Available data
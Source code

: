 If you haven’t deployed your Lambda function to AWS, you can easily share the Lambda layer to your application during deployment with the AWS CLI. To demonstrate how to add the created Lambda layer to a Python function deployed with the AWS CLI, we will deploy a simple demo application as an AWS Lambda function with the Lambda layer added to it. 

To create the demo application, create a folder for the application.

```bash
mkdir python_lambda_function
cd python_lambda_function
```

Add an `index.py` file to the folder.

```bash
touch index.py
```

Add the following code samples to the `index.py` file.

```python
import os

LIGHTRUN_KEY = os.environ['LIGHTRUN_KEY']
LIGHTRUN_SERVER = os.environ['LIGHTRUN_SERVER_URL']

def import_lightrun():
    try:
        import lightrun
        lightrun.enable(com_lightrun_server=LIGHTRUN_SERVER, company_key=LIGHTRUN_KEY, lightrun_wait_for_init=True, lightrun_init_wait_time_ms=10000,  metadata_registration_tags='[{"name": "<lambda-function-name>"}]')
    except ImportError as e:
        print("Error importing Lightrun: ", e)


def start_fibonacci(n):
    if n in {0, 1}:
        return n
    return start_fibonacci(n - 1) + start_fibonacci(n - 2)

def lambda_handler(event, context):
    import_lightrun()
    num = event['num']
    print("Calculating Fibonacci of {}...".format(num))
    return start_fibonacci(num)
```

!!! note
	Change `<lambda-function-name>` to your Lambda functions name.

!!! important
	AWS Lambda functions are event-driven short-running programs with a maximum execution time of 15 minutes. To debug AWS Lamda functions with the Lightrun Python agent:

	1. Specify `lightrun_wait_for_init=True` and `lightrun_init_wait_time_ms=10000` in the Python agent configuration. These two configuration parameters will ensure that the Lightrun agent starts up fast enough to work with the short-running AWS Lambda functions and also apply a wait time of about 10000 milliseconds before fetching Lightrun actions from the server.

Directions for this task
Copy out each line in the preceding records that contains "print".

Written response
        print("Error importing Lightrun: ", e)
    print("Calculating Fibonacci of {}...".format(num))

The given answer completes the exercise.